==== PROVIDED ENTRIES ====

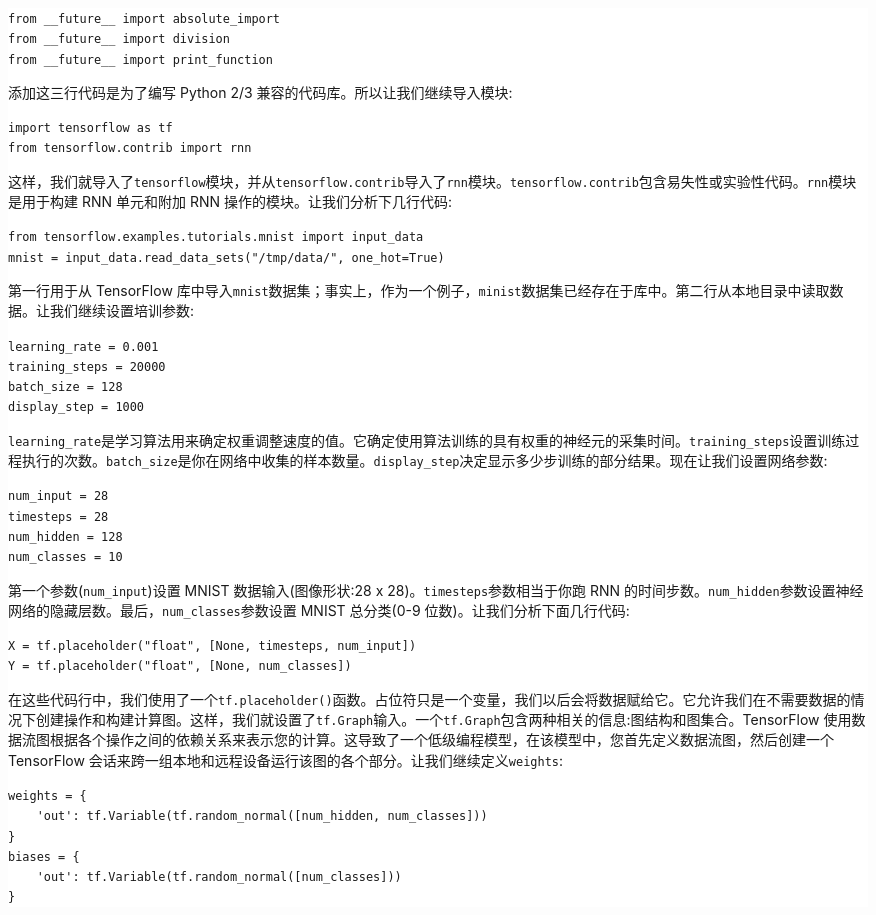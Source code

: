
 ```
from __future__ import absolute_import
from __future__ import division
from __future__ import print_function
```

添加这三行代码是为了编写 Python 2/3 兼容的代码库。所以让我们继续导入模块:

```
import tensorflow as tf
from tensorflow.contrib import rnn
```

这样，我们就导入了`tensorflow`模块，并从`tensorflow.contrib`导入了`rnn`模块。`tensorflow.contrib`包含易失性或实验性代码。`rnn`模块是用于构建 RNN 单元和附加 RNN 操作的模块。让我们分析下几行代码:

```
from tensorflow.examples.tutorials.mnist import input_data
mnist = input_data.read_data_sets("/tmp/data/", one_hot=True)
```

第一行用于从 TensorFlow 库中导入`mnist`数据集；事实上，作为一个例子，`minist`数据集已经存在于库中。第二行从本地目录中读取数据。让我们继续设置培训参数:

```
learning_rate = 0.001
training_steps = 20000
batch_size = 128
display_step = 1000
```

`learning_rate`是学习算法用来确定权重调整速度的值。它确定使用算法训练的具有权重的神经元的采集时间。`training_steps`设置训练过程执行的次数。`batch_size`是你在网络中收集的样本数量。`display_step`决定显示多少步训练的部分结果。现在让我们设置网络参数:

```
num_input = 28
timesteps = 28
num_hidden = 128
num_classes = 10
```

第一个参数(`num_input`)设置 MNIST 数据输入(图像形状:28 x 28)。`timesteps`参数相当于你跑 RNN 的时间步数。`num_hidden`参数设置神经网络的隐藏层数。最后，`num_classes`参数设置 MNIST 总分类(0-9 位数)。让我们分析下面几行代码:

```
X = tf.placeholder("float", [None, timesteps, num_input])
Y = tf.placeholder("float", [None, num_classes])
```

在这些代码行中，我们使用了一个`tf.placeholder()`函数。占位符只是一个变量，我们以后会将数据赋给它。它允许我们在不需要数据的情况下创建操作和构建计算图。这样，我们就设置了`tf.Graph`输入。一个`tf.Graph`包含两种相关的信息:图结构和图集合。TensorFlow 使用数据流图根据各个操作之间的依赖关系来表示您的计算。这导致了一个低级编程模型，在该模型中，您首先定义数据流图，然后创建一个 TensorFlow 会话来跨一组本地和远程设备运行该图的各个部分。让我们继续定义`weights`:

```
weights = {
    'out': tf.Variable(tf.random_normal([num_hidden, num_classes]))
}
biases = {
    'out': tf.Variable(tf.random_normal([num_classes]))
}
```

====

_TASK REQUIREMENTS:_
Please output each line above exactly and omit all images.

_ANSWER TO THIS PROBLEM:_
Source code

:
 ```
from __future__ import absolute_import
from __future__ import division
from __future__ import print_function
```

添加这三行代码是为了编写 Python 2/3 兼容的代码库。所以让我们继续导入模块:

```
import tensorflow as tf
from tensorflow.contrib import rnn
```

这样，我们就导入了`tensorflow`模块，并从`tensorflow.contrib`导入了`rnn`模块。`tensorflow.contrib`包含易失性或实验性代码。`rnn`模块是用于构建 RNN 单元和附加 RNN 操作的模块。让我们分析下几行代码:

```
from tensorflow.examples.tutorials.mnist import input_data
mnist = input_data.read_data_sets("/tmp/data/", one_hot=True)
```

第一行用于从 TensorFlow 库中导入`mnist`数据集；事实上，作为一个例子，`minist`数据集已经存在于库中。第二行从本地目录中读取数据。让我们继续设置培训参数:

```
learning_rate = 0.001
training_steps = 20000
batch_size = 128
display_step = 1000
```

`learning_rate`是学习算法用来确定权重调整速度的值。它确定使用算法训练的具有权重的神经元的采集时间。`training_steps`设置训练过程执行的次数。`batch_size`是你在网络中收集的样本数量。`display_step`决定显示多少步训练的部分结果。现在让我们设置网络参数:

```
num_input = 28
timesteps = 28
num_hidden = 128
num_classes = 10
```

第一个参数(`num_input`)设置 MNIST 数据输入(图像形状:28 x 28)。`timesteps`参数相当于你跑 RNN 的时间步数。`num_hidden`参数设置神经网络的隐藏层数。最后，`num_classes`参数设置 MNIST 总分类(0-9 位数)。让我们分析下面几行代码:

```
X = tf.placeholder("float", [None, timesteps, num_input])
Y = tf.placeholder("float", [None, num_classes])
```

在这些代码行中，我们使用了一个`tf.placeholder()`函数。占位符只是一个变量，我们以后会将数据赋给它。它允许我们在不需要数据的情况下创建操作和构建计算图。这样，我们就设置了`tf.Graph`输入。一个`tf.Graph`包含两种相关的信息:图结构和图集合。TensorFlow 使用数据流图根据各个操作之间的依赖关系来表示您的计算。这导致了一个低级编程模型，在该模型中，您首先定义数据流图，然后创建一个 TensorFlow 会话来跨一组本地和远程设备运行该图的各个部分。让我们继续定义`weights`:

```
weights = {
    'out': tf.Variable(tf.random_normal([num_hidden, num_classes]))
}
biases = {
    'out': tf.Variable(tf.random_normal([num_classes]))
}
```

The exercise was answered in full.